The Evolution of Hydrodynamic Intensities and Sediment Erosion Along Submerged Aquatic Vegetation

Abstract

Submerged aquatic vegetation, a key component of these solutions, plays a crucial role in coastal and river ecosystems by reducing flow velocity and preventing sediment erosion. Although extensive research has explored the velocity profiles of submerged meadows covering entire channels, natural submerged aquatic vegetation distributions are often patchy and interact with three-dimensional velocity fields. Although some studies have shown that vegetation patches improve sediment deposition, the effects of 3-D meadows on flow structures and sediment transport remain unclear. This study aims to investigate the physical mechanisms underlying flow-vegetation-sediment interactions. By combining theoretical derivations and laboratory experiments, we examine the impact of 3-D submerged artificial vegetation on sediment transport and flow development in unidirectional flows. Our results reveal a strong correlation between turbulent kinetic energy, vegetation characteristics, and the co-evolved sand bedforms.
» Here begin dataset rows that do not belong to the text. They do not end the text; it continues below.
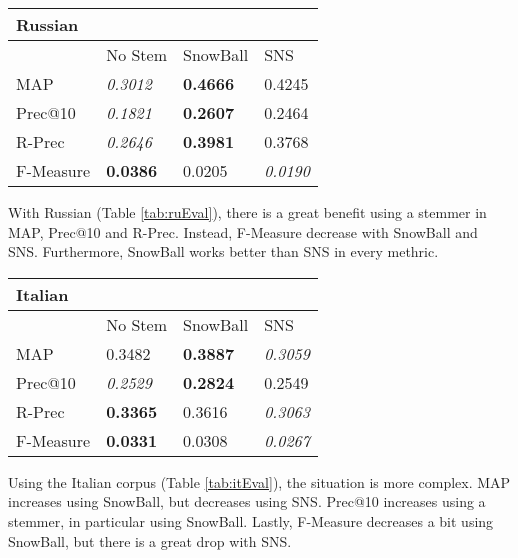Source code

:\begin{center}
   \begin{tabular}{| l | l | l | l |}
    \hline
    \multicolumn{4}{|l|}{\textbf{Russian}}\\ \hline
    & No Stem & SnowBall & SNS\\ \hline
    MAP & \textit{0.3012} & \textbf{0.4666} & 0.4245 \\ \hline
    Prec@10 & \textit{0.1821} & \textbf{0.2607}  & 0.2464 \\ \hline
    R-Prec & \textit{0.2646} & \textbf{0.3981} & 0.3768\\ \hline
    F-Measure & \textbf{0.0386} & 0.0205 & \textit{0.0190}\\ \hline    
    \end{tabular}
    \label{tab:ruEval}
\end{center}

With Russian (Table \ref{tab:ruEval}), there is a great benefit using a stemmer in MAP, Prec@10 and R-Prec. Instead, F-Measure decrease with SnowBall and SNS. Furthermore, SnowBall works better than SNS in every methric. 

\begin{center}
   \begin{tabular}{| l | l | l | l |}
    \hline
    \multicolumn{4}{|l|}{\textbf{Italian}}\\ \hline
    & No Stem & SnowBall & SNS\\ \hline
    MAP & 0.3482 & \textbf{0.3887} & \textit{0.3059} \\ \hline
    Prec@10 & \textit{0.2529} & \textbf{0.2824} & 0.2549 \\ \hline
    R-Prec & \textbf{0.3365} & 0.3616 & \textit{0.3063}\\ \hline
    F-Measure & \textbf{0.0331} & 0.0308 & \textit{0.0267} \\ \hline    
    \end{tabular}
    \label{tab:itEval}
\end{center}

Using the Italian corpus (Table \ref{tab:itEval}), the situation is more complex. MAP increases using SnowBall, but decreases using SNS. Prec@10 increases using a stemmer, in particular using SnowBall. Lastly, F-Measure decreases a bit using SnowBall, but there is a great drop with SNS.

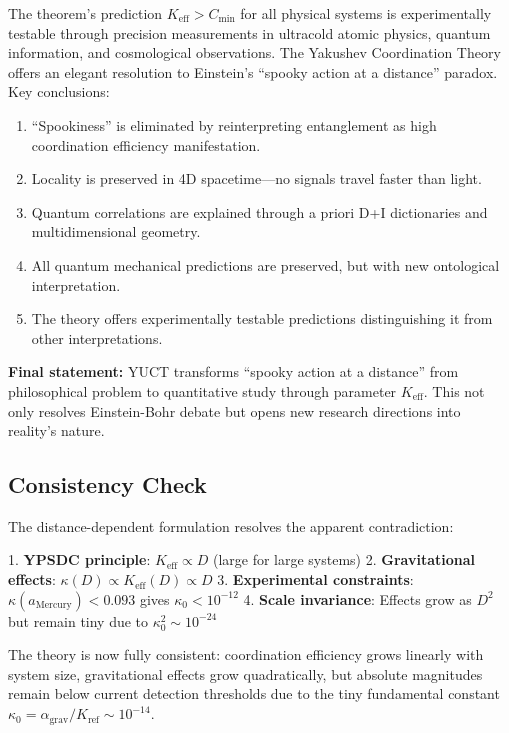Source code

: \documentclass[11pt,a4paper]{article}
\begin{document}
	The theorem's prediction $K_{\mathrm{eff}} > C_{\min}$ for all physical systems is experimentally testable through precision measurements in ultracold atomic physics, quantum information, and cosmological observations.
	The Yakushev Coordination Theory offers an elegant resolution to Einstein's ``spooky action at a distance'' paradox. Key conclusions:
	
	\begin{enumerate}
		\item ``Spookiness'' is eliminated by reinterpreting entanglement as high coordination efficiency manifestation.
		
		\item Locality is preserved in 4D spacetime---no signals travel faster than light.
		
		\item Quantum correlations are explained through a priori D+I dictionaries and multidimensional geometry.
		
		\item All quantum mechanical predictions are preserved, but with new ontological interpretation.
		
		\item The theory offers experimentally testable predictions distinguishing it from other interpretations.
	\end{enumerate}
	
	\textbf{Final statement:} YUCT transforms ``spooky action at a distance'' from philosophical problem to quantitative study through parameter $K_{\mathrm{eff}}$. This not only resolves Einstein-Bohr debate but opens new research directions into reality's nature.
	\subsection{Consistency Check}
	
	The distance-dependent formulation resolves the apparent contradiction:
	
	1. \textbf{YPSDC principle}: $K_{\mathrm{eff}} \propto D$ (large for large systems)
	2. \textbf{Gravitational effects}: $\kappa(D) \propto K_{\mathrm{eff}}(D) \propto D$
	3. \textbf{Experimental constraints}: $\kappa(a_{\text{Mercury}}) < 0.093$ gives $\kappa_0 < 10^{-12}$
	4. \textbf{Scale invariance}: Effects grow as $D^2$ but remain tiny due to $\kappa_0^2 \sim 10^{-24}$
	
	The theory is now fully consistent: coordination efficiency grows linearly with 
	system size, gravitational effects grow quadratically, but absolute magnitudes 
	remain below current detection thresholds due to the tiny fundamental constant 
	$\kappa_0 = \alpha_{\text{grav}}/K_{\text{ref}} \sim 10^{-14}$.
\end{document}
The root mean square error of our turbulence prediction model, which includes vegetation factors and sand bed friction, is less than 10% in the fully developed region. Furthermore, in the presence of 3-D meadows, the TKE outside the vegetation increases to triple the levels found within the meadow, significantly influencing bedform development and increasing the roughness height $\left(k_s\right)$ 5 to 13 times. The bedform characteristics such as ripple length and steepness, conversely act as the indicator of the near-bed TKE strength. Additionally, local scours around vegetation stems and the overall development of the sand bed correlate with hydrodynamic intensities. As the density and coverage of 3-D meadows increase, the magnitude of local scours around the stems decreases.